4. An application of a bone cell Wnt signal channel activator in preparing a medicament for treating delayed union or nonunion of fracture.
5. The use of claim 4, wherein the fracture nonunion is due to a clinically surgically created nonunion of open or closed fractures; preferably, the fracture nonunion is fracture nonunion caused by bone resorption inhibitor; preferably, the bone resorption inhibitor is inhibition of bone resorption by bisphosphonates; preferably, the bisphosphonate drug is at least one of alendronate sodium, risedronate sodium, ibandronate sodium and zoledronic acid.
6. The use of claim 4, wherein the osteocyte Wnt signalling pathway activator is to activate Wnt signalling in the osteocyte by any drug or pathway.
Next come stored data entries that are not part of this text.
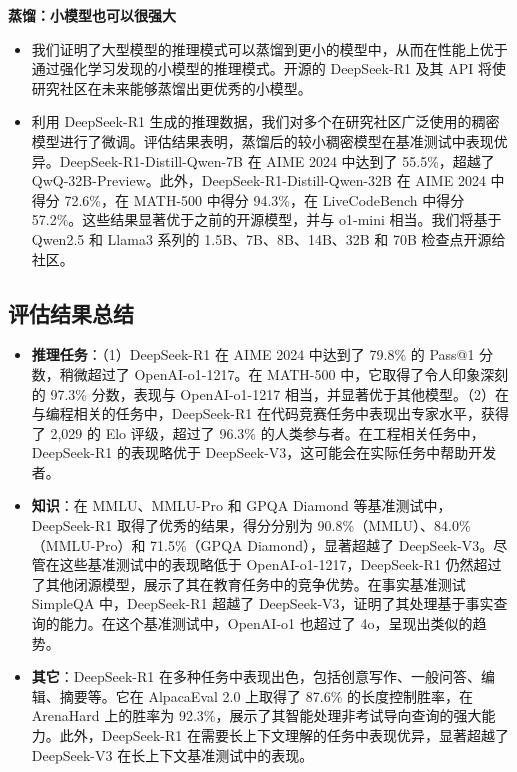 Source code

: \documentclass[lang=cn,a4paper,newtx]{elegantpaper}
\newcommand{\dsri}{DeepSeek-R1}
\begin{document}
\textbf{蒸馏：小模型也可以很强大}

\begin{itemize}
  \item 我们证明了大型模型的推理模式可以蒸馏到更小的模型中，从而在性能上优于通过强化学习发现的小模型的推理模式。开源的 \dsri{} 及其 API 将使研究社区在未来能够蒸馏出更优秀的小模型。
  \item 利用 \dsri{} 生成的推理数据，我们对多个在研究社区广泛使用的稠密模型进行了微调。评估结果表明，蒸馏后的较小稠密模型在基准测试中表现优异。DeepSeek-R1-Distill-Qwen-7B 在 AIME 2024 中达到了 55.5\%，超越了 QwQ-32B-Preview。此外，DeepSeek-R1-Distill-Qwen-32B 在 AIME 2024 中得分 72.6\%，在 MATH-500 中得分 94.3\%，在 LiveCodeBench 中得分 57.2\%。这些结果显著优于之前的开源模型，并与 o1-mini 相当。我们将基于 Qwen2.5 和 Llama3 系列的 1.5B、7B、8B、14B、32B 和 70B 检查点开源给社区。
\end{itemize}

\subsection{评估结果总结}

\begin{itemize}
  \item \textbf{推理任务}：（1）\dsri{} 在 AIME 2024 中达到了 79.8\% 的 Pass@1 分数，稍微超过了 OpenAI-o1-1217。在 MATH-500 中，它取得了令人印象深刻的 97.3\% 分数，表现与 OpenAI-o1-1217 相当，并显著优于其他模型。（2）在与编程相关的任务中，\dsri{} 在代码竞赛任务中表现出专家水平，获得了 2,029 的 Elo 评级，超过了 96.3\% 的人类参与者。在工程相关任务中，\dsri{} 的表现略优于 DeepSeek-V3，这可能会在实际任务中帮助开发者。
  \item \textbf{知识}：在 MMLU、MMLU-Pro 和 GPQA Diamond 等基准测试中，\dsri{} 取得了优秀的结果，得分分别为 90.8\%（MMLU）、84.0\%（MMLU-Pro）和 71.5\%（GPQA Diamond），显著超越了 DeepSeek-V3。尽管在这些基准测试中的表现略低于 OpenAI-o1-1217，\dsri{} 仍然超过了其他闭源模型，展示了其在教育任务中的竞争优势。在事实基准测试 SimpleQA 中，\dsri{} 超越了 DeepSeek-V3，证明了其处理基于事实查询的能力。在这个基准测试中，OpenAI-o1 也超过了 4o，呈现出类似的趋势。
  \item \textbf{其它}：\dsri{} 在多种任务中表现出色，包括创意写作、一般问答、编辑、摘要等。它在 AlpacaEval 2.0 上取得了 87.6\% 的长度控制胜率，在 ArenaHard 上的胜率为 92.3\%，展示了其智能处理非考试导向查询的强大能力。此外，\dsri{} 在需要长上下文理解的任务中表现优异，显著超越了 DeepSeek-V3 在长上下文基准测试中的表现。
\end{itemize}
\end{document}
7. An application of a Wnt signal channel activator of a bone cell in preparing a medicament for preventing and treating bone loss.
8. The use according to claim 7, wherein the bone loss is bone loss resulting from an out-of-mechanics stimulus; preferably, the bone loss is bone loss resulting from weight loss, no movement.
9. Use according to claim 7, wherein the weight loss is a simulated space weight loss, a near-ground flight weight loss or a space weight loss.
10. The use of claim 8, wherein the osteocyte Wnt signaling pathway activator is through any drug or pathway to activate Wnt signaling in osteocytes.